Given data below:

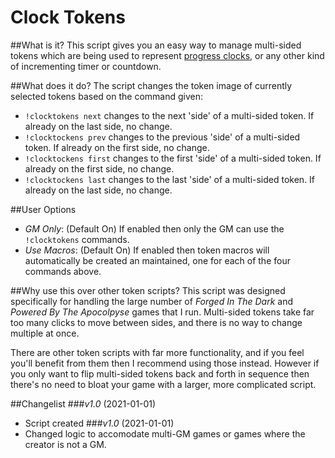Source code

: # Clock Tokens

##What is it?
This script gives you an easy way to manage multi-sided tokens which are being used to represent [progress clocks](http://bladesinthedark.com/progress-clocks), or any other kind of incrementing timer or countdown.

##What does it do?
The script changes the token image of currently selected tokens based on the command given:
* ``!clocktokens next`` changes to the next 'side' of a multi-sided token. If already on the last side, no change.
* ``!clocktockens prev`` changes to the previous 'side' of a multi-sided token. If already on the first side, no change.
* ``!clocktockens first`` changes to the first 'side' of a multi-sided token. If already on the first side, no change.
* ``!clocktockens last`` changes to the last 'side' of a multi-sided token. If already on the last side, no change.

##User Options
* _GM Only_: (Default On) If enabled then only the GM can use the ``!clocktokens`` commands.
* _Use Macros_: (Default On) If enabled then token macros will automatically be created an maintained, one for each of the four commands above.

##Why use this over other token scripts?
This script was designed specifically for handling the large number of _Forged In The Dark_ and _Powered By The Apocolpyse_ games that I run. Multi-sided tokens take far too many clicks to move between sides, and there is no way to change multiple at once.

There are other token scripts with far more functionality, and if you feel you'll benefit from them then I recommend using those instead. However if you only want to flip multi-sided tokens back and forth in sequence then there's no need to bloat your game with a larger, more complicated script.

##Changelist
###_v1.0_ (2021-01-01)
* Script created
###_v1.0_ (2021-01-01)
* Changed logic to accomodate multi-GM games or games where the creator is not a GM.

End of Given data.

From the data above, show each line that contains "created".

> The completed task:
* _Use Macros_: (Default On) If enabled then token macros will automatically be created an maintained, one for each of the four commands above.
* Script created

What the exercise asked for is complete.